Exercise directions: A picture-free, exact copy of all the records below is the goal.

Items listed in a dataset
________
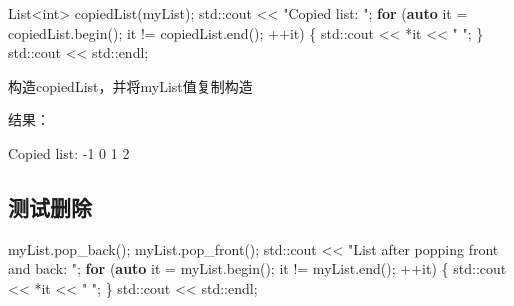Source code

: \documentclass[
]{article}
\newenvironment{Shaded}{}{}
\newcommand{\BuiltInTok}[1]{\textcolor[rgb]{0.00,0.50,0.00}{#1}}
\newcommand{\ControlFlowTok}[1]{\textcolor[rgb]{0.00,0.44,0.13}{\textbf{#1}}}
\newcommand{\DataTypeTok}[1]{\textcolor[rgb]{0.56,0.13,0.00}{#1}}
\newcommand{\KeywordTok}[1]{\textcolor[rgb]{0.00,0.44,0.13}{\textbf{#1}}}
\newcommand{\NormalTok}[1]{#1}
\newcommand{\OperatorTok}[1]{\textcolor[rgb]{0.40,0.40,0.40}{#1}}
\newcommand{\StringTok}[1]{\textcolor[rgb]{0.25,0.44,0.63}{#1}}
\begin{document}
\begin{Shaded}
\begin{Highlighting}[]
\NormalTok{List}\OperatorTok{\textless{}}\DataTypeTok{int}\OperatorTok{\textgreater{}}\NormalTok{ copiedList}\OperatorTok{(}\NormalTok{myList}\OperatorTok{);}
\BuiltInTok{std::}\NormalTok{cout}\OperatorTok{ \textless{}\textless{}} \StringTok{"Copied list: "}\OperatorTok{;}
\ControlFlowTok{for} \OperatorTok{(}\KeywordTok{auto}\NormalTok{ it }\OperatorTok{=}\NormalTok{ copiedList}\OperatorTok{.}\NormalTok{begin}\OperatorTok{();}\NormalTok{ it }\OperatorTok{!=}\NormalTok{ copiedList}\OperatorTok{.}\NormalTok{end}\OperatorTok{();} \OperatorTok{++}\NormalTok{it}\OperatorTok{)} \OperatorTok{\{}
    \BuiltInTok{std::}\NormalTok{cout}\OperatorTok{ \textless{}\textless{}} \OperatorTok{*}\NormalTok{it }\OperatorTok{\textless{}\textless{}} \StringTok{" "}\OperatorTok{;}
\OperatorTok{\}}
\BuiltInTok{std::}\NormalTok{cout}\OperatorTok{ \textless{}\textless{}} \BuiltInTok{std::}\NormalTok{endl}\OperatorTok{;}
\end{Highlighting}
\end{Shaded}

构造copiedList，并将myList值复制构造

结果：

\begin{Shaded}
\begin{Highlighting}[]
\NormalTok{Copied list: {-}1 0 1 2}
\end{Highlighting}
\end{Shaded}

\hypertarget{ux6d4bux8bd5ux5220ux9664}{%
\subsection{测试删除}\label{ux6d4bux8bd5ux5220ux9664}}

\begin{Shaded}
\begin{Highlighting}[]
\NormalTok{myList}\OperatorTok{.}\NormalTok{pop\_back}\OperatorTok{();}
\NormalTok{myList}\OperatorTok{.}\NormalTok{pop\_front}\OperatorTok{();}
\BuiltInTok{std::}\NormalTok{cout}\OperatorTok{ \textless{}\textless{}} \StringTok{"List after popping front and back: "}\OperatorTok{;}
\ControlFlowTok{for} \OperatorTok{(}\KeywordTok{auto}\NormalTok{ it }\OperatorTok{=}\NormalTok{ myList}\OperatorTok{.}\NormalTok{begin}\OperatorTok{();}\NormalTok{ it }\OperatorTok{!=}\NormalTok{ myList}\OperatorTok{.}\NormalTok{end}\OperatorTok{();} \OperatorTok{++}\NormalTok{it}\OperatorTok{)} \OperatorTok{\{}
    \BuiltInTok{std::}\NormalTok{cout}\OperatorTok{ \textless{}\textless{}} \OperatorTok{*}\NormalTok{it }\OperatorTok{\textless{}\textless{}} \StringTok{" "}\OperatorTok{;}
\OperatorTok{\}}
\BuiltInTok{std::}\NormalTok{cout}\OperatorTok{ \textless{}\textless{}} \BuiltInTok{std::}\NormalTok{endl}\OperatorTok{;}
\end{Highlighting}
\end{Shaded}
\end{document}

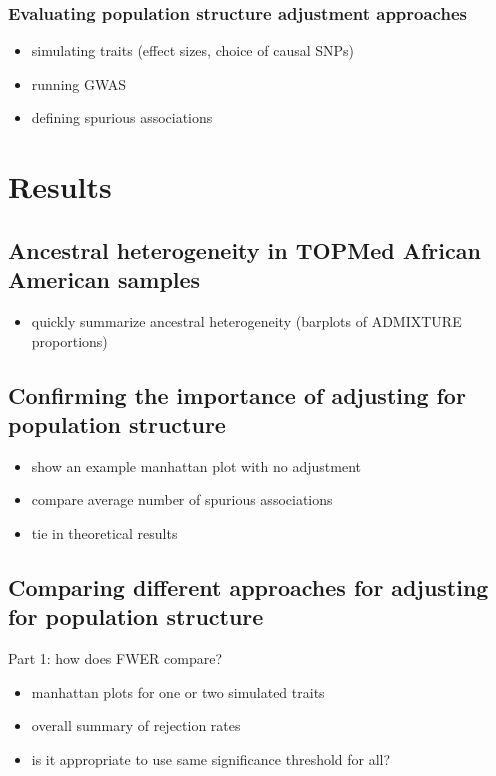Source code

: \documentclass[12pt]{article}
\begin{document}
\subsubsection{Evaluating population structure adjustment approaches}

\begin{itemize}
\item simulating traits (effect sizes, choice of causal SNPs)
\item running GWAS
\item defining spurious associations
\end{itemize}



\section{Results}

\subsection{Ancestral heterogeneity in TOPMed African American samples}

\begin{itemize}
\item quickly summarize ancestral heterogeneity (barplots of ADMIXTURE proportions)
\end{itemize}


\subsection{Confirming the importance of adjusting for population structure}

\begin{itemize}
\item show an example manhattan plot with no adjustment
\item compare average number of spurious associations
\item tie in theoretical results
\end{itemize}

\subsection{Comparing different approaches for adjusting for population structure}

Part 1: how does FWER compare?

\begin{itemize}
\item manhattan plots for one or two simulated traits
\item overall summary of rejection rates
\item is it appropriate to use same significance threshold for all?
\end{itemize}
\end{document}
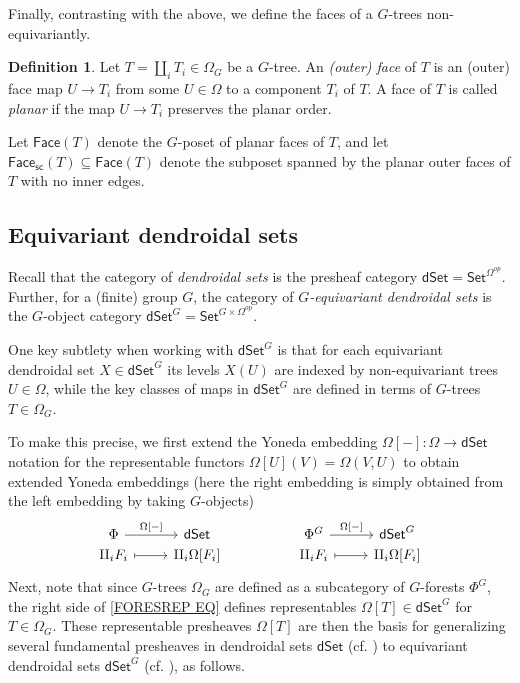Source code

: \documentclass[a4paper,10pt
,draft
]{article}%
\numberwithin{equation}{section}
\numberwithin{figure}{section}
\theoremstyle{definition} %
\newtheorem{definition}[equation]{Definition}%
\newcommand{\1}{\ensuremath{\mathbbm 1}}%
\begin{document}
Finally, contrasting with the above, we define the faces of a $G$-trees non-equivariantly.

\begin{definition}
	Let $T = \amalg_i T_i \in \Omega_G$ be a $G$-tree.
	An \textit{(outer) face} of $T$ is an (outer) face map $U \to T_i$ from some $U \in \Omega$ to a component $T_i$ of $T$.
	A face of $T$ is called \textit{planar} if the map $U \to T_i$ preserves the planar order.

	Let $\mathsf{Face}(T)$ denote the $G$-poset of planar faces of $T$,
	and let $\mathsf{Face}_{\mathsf{sc}}(T) \subseteq \mathsf{Face}(T)$ denote the subposet spanned by the planar outer faces of $T$ with no inner edges.
\end{definition}





\subsection{Equivariant dendroidal sets}
\label{EDS_SEC}

Recall that the category of \emph{dendroidal sets}
is the presheaf category
$\mathsf{dSet} = \mathsf{Set}^{\Omega^{op}}$.
Further, for a (finite) group $G$,
the category of
\emph{$G$-equivariant dendroidal sets}
is the $G$-object category
$\mathsf{dSet}^G = \mathsf{Set}^{G \times \Omega^{op}}$.


One key subtlety when working with 
$\mathsf{dSet}^G$
is that for each equivariant dendroidal set 
$X \in \mathsf{dSet}^G$
its levels $X(U)$ are indexed by
non-equivariant trees $U \in \Omega$,
while the key classes of maps in $\mathsf{dSet}^G$ are defined in terms
of $G$-trees $T \in \Omega_G$.

To make this precise, 
we first extend the Yoneda embedding
$\Omega[-]\colon \Omega \to \mathsf{dSet}$
notation
for the representable functors
$\Omega[U](V) = \Omega(V,U)$
to obtain extended Yoneda embeddings
(here the right embedding is simply obtained from the left embedding by taking $G$-objects)
\begin{equation}\label{FORESREP EQ}
\begin{tikzcd}[row sep=0]
	\Phi \ar{r}{\Omega[-]}
&
	\mathsf{dSet}
&&%
	\Phi^G \ar{r}{\Omega[-]}
&
	\mathsf{dSet}^G
\\
	\amalg_i F_i
	\ar[mapsto]{r}
&
	\amalg_i \Omega[F_i]
&&%
	\amalg_i F_i
	\ar[mapsto]{r}
&
	\amalg_i \Omega[F_i]
\end{tikzcd}
\end{equation}
Next, note that since $G$-trees $\Omega_G$
are defined as a subcategory of $G$-forests $\Phi^G$,
the right side of 
\eqref{FORESREP EQ}
defines representables 
$\Omega[T] \in \mathsf{dSet}^G$
for $T \in \Omega_G$.
These representable presheaves 
$\Omega[T]$
are then the basis for
generalizing several fundamental
presheaves in dendroidal sets $\mathsf{dSet}$
(cf. \cite[\S 2]{CM13a})
to equivariant dendroidal sets
$\mathsf{dSet}^G$
(cf. \cite[\S 6]{Per18}),
as follows.
\end{document}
________
Solution for this task:
Source code

: \documentclass[
]{article}
\newenvironment{Shaded}{}{}
\newcommand{\BuiltInTok}[1]{\textcolor[rgb]{0.00,0.50,0.00}{#1}}
\newcommand{\ControlFlowTok}[1]{\textcolor[rgb]{0.00,0.44,0.13}{\textbf{#1}}}
\newcommand{\DataTypeTok}[1]{\textcolor[rgb]{0.56,0.13,0.00}{#1}}
\newcommand{\KeywordTok}[1]{\textcolor[rgb]{0.00,0.44,0.13}{\textbf{#1}}}
\newcommand{\NormalTok}[1]{#1}
\newcommand{\OperatorTok}[1]{\textcolor[rgb]{0.40,0.40,0.40}{#1}}
\newcommand{\StringTok}[1]{\textcolor[rgb]{0.25,0.44,0.63}{#1}}
\begin{document}
\begin{Shaded}
\begin{Highlighting}[]
\NormalTok{List}\OperatorTok{\textless{}}\DataTypeTok{int}\OperatorTok{\textgreater{}}\NormalTok{ copiedList}\OperatorTok{(}\NormalTok{myList}\OperatorTok{);}
\BuiltInTok{std::}\NormalTok{cout}\OperatorTok{ \textless{}\textless{}} \StringTok{"Copied list: "}\OperatorTok{;}
\ControlFlowTok{for} \OperatorTok{(}\KeywordTok{auto}\NormalTok{ it }\OperatorTok{=}\NormalTok{ copiedList}\OperatorTok{.}\NormalTok{begin}\OperatorTok{();}\NormalTok{ it }\OperatorTok{!=}\NormalTok{ copiedList}\OperatorTok{.}\NormalTok{end}\OperatorTok{();} \OperatorTok{++}\NormalTok{it}\OperatorTok{)} \OperatorTok{\{}
    \BuiltInTok{std::}\NormalTok{cout}\OperatorTok{ \textless{}\textless{}} \OperatorTok{*}\NormalTok{it }\OperatorTok{\textless{}\textless{}} \StringTok{" "}\OperatorTok{;}
\OperatorTok{\}}
\BuiltInTok{std::}\NormalTok{cout}\OperatorTok{ \textless{}\textless{}} \BuiltInTok{std::}\NormalTok{endl}\OperatorTok{;}
\end{Highlighting}
\end{Shaded}

构造copiedList，并将myList值复制构造

结果：

\begin{Shaded}
\begin{Highlighting}[]
\NormalTok{Copied list: {-}1 0 1 2}
\end{Highlighting}
\end{Shaded}

\hypertarget{ux6d4bux8bd5ux5220ux9664}{%
\subsection{测试删除}\label{ux6d4bux8bd5ux5220ux9664}}

\begin{Shaded}
\begin{Highlighting}[]
\NormalTok{myList}\OperatorTok{.}\NormalTok{pop\_back}\OperatorTok{();}
\NormalTok{myList}\OperatorTok{.}\NormalTok{pop\_front}\OperatorTok{();}
\BuiltInTok{std::}\NormalTok{cout}\OperatorTok{ \textless{}\textless{}} \StringTok{"List after popping front and back: "}\OperatorTok{;}
\ControlFlowTok{for} \OperatorTok{(}\KeywordTok{auto}\NormalTok{ it }\OperatorTok{=}\NormalTok{ myList}\OperatorTok{.}\NormalTok{begin}\OperatorTok{();}\NormalTok{ it }\OperatorTok{!=}\NormalTok{ myList}\OperatorTok{.}\NormalTok{end}\OperatorTok{();} \OperatorTok{++}\NormalTok{it}\OperatorTok{)} \OperatorTok{\{}
    \BuiltInTok{std::}\NormalTok{cout}\OperatorTok{ \textless{}\textless{}} \OperatorTok{*}\NormalTok{it }\OperatorTok{\textless{}\textless{}} \StringTok{" "}\OperatorTok{;}
\OperatorTok{\}}
\BuiltInTok{std::}\NormalTok{cout}\OperatorTok{ \textless{}\textless{}} \BuiltInTok{std::}\NormalTok{endl}\OperatorTok{;}
\end{Highlighting}
\end{Shaded}
\end{document}

Source code

: \documentclass[12pt]{article}
\begin{document}
\subsubsection{Evaluating population structure adjustment approaches}

\begin{itemize}
\item simulating traits (effect sizes, choice of causal SNPs)
\item running GWAS
\item defining spurious associations
\end{itemize}



\section{Results}

\subsection{Ancestral heterogeneity in TOPMed African American samples}

\begin{itemize}
\item quickly summarize ancestral heterogeneity (barplots of ADMIXTURE proportions)
\end{itemize}


\subsection{Confirming the importance of adjusting for population structure}

\begin{itemize}
\item show an example manhattan plot with no adjustment
\item compare average number of spurious associations
\item tie in theoretical results
\end{itemize}

\subsection{Comparing different approaches for adjusting for population structure}

Part 1: how does FWER compare?

\begin{itemize}
\item manhattan plots for one or two simulated traits
\item overall summary of rejection rates
\item is it appropriate to use same significance threshold for all?
\end{itemize}
\end{document}
Source code

: \documentclass[a4paper,10pt
,draft
]{article}%
\numberwithin{equation}{section}
\numberwithin{figure}{section}
\theoremstyle{definition} %
\newtheorem{definition}[equation]{Definition}%
\newcommand{\1}{\ensuremath{\mathbbm 1}}%
\begin{document}
Finally, contrasting with the above, we define the faces of a $G$-trees non-equivariantly.

\begin{definition}
	Let $T = \amalg_i T_i \in \Omega_G$ be a $G$-tree.
	An \textit{(outer) face} of $T$ is an (outer) face map $U \to T_i$ from some $U \in \Omega$ to a component $T_i$ of $T$.
	A face of $T$ is called \textit{planar} if the map $U \to T_i$ preserves the planar order.

	Let $\mathsf{Face}(T)$ denote the $G$-poset of planar faces of $T$,
	and let $\mathsf{Face}_{\mathsf{sc}}(T) \subseteq \mathsf{Face}(T)$ denote the subposet spanned by the planar outer faces of $T$ with no inner edges.
\end{definition}





\subsection{Equivariant dendroidal sets}
\label{EDS_SEC}

Recall that the category of \emph{dendroidal sets}
is the presheaf category
$\mathsf{dSet} = \mathsf{Set}^{\Omega^{op}}$.
Further, for a (finite) group $G$,
the category of
\emph{$G$-equivariant dendroidal sets}
is the $G$-object category
$\mathsf{dSet}^G = \mathsf{Set}^{G \times \Omega^{op}}$.


One key subtlety when working with 
$\mathsf{dSet}^G$
is that for each equivariant dendroidal set 
$X \in \mathsf{dSet}^G$
its levels $X(U)$ are indexed by
non-equivariant trees $U \in \Omega$,
while the key classes of maps in $\mathsf{dSet}^G$ are defined in terms
of $G$-trees $T \in \Omega_G$.

To make this precise, 
we first extend the Yoneda embedding
$\Omega[-]\colon \Omega \to \mathsf{dSet}$
notation
for the representable functors
$\Omega[U](V) = \Omega(V,U)$
to obtain extended Yoneda embeddings
(here the right embedding is simply obtained from the left embedding by taking $G$-objects)
\begin{equation}\label{FORESREP EQ}
\begin{tikzcd}[row sep=0]
	\Phi \ar{r}{\Omega[-]}
&
	\mathsf{dSet}
&&%
	\Phi^G \ar{r}{\Omega[-]}
&
	\mathsf{dSet}^G
\\
	\amalg_i F_i
	\ar[mapsto]{r}
&
	\amalg_i \Omega[F_i]
&&%
	\amalg_i F_i
	\ar[mapsto]{r}
&
	\amalg_i \Omega[F_i]
\end{tikzcd}
\end{equation}
Next, note that since $G$-trees $\Omega_G$
are defined as a subcategory of $G$-forests $\Phi^G$,
the right side of 
\eqref{FORESREP EQ}
defines representables 
$\Omega[T] \in \mathsf{dSet}^G$
for $T \in \Omega_G$.
These representable presheaves 
$\Omega[T]$
are then the basis for
generalizing several fundamental
presheaves in dendroidal sets $\mathsf{dSet}$
(cf. \cite[\S 2]{CM13a})
to equivariant dendroidal sets
$\mathsf{dSet}^G$
(cf. \cite[\S 6]{Per18}),
as follows.
\end{document}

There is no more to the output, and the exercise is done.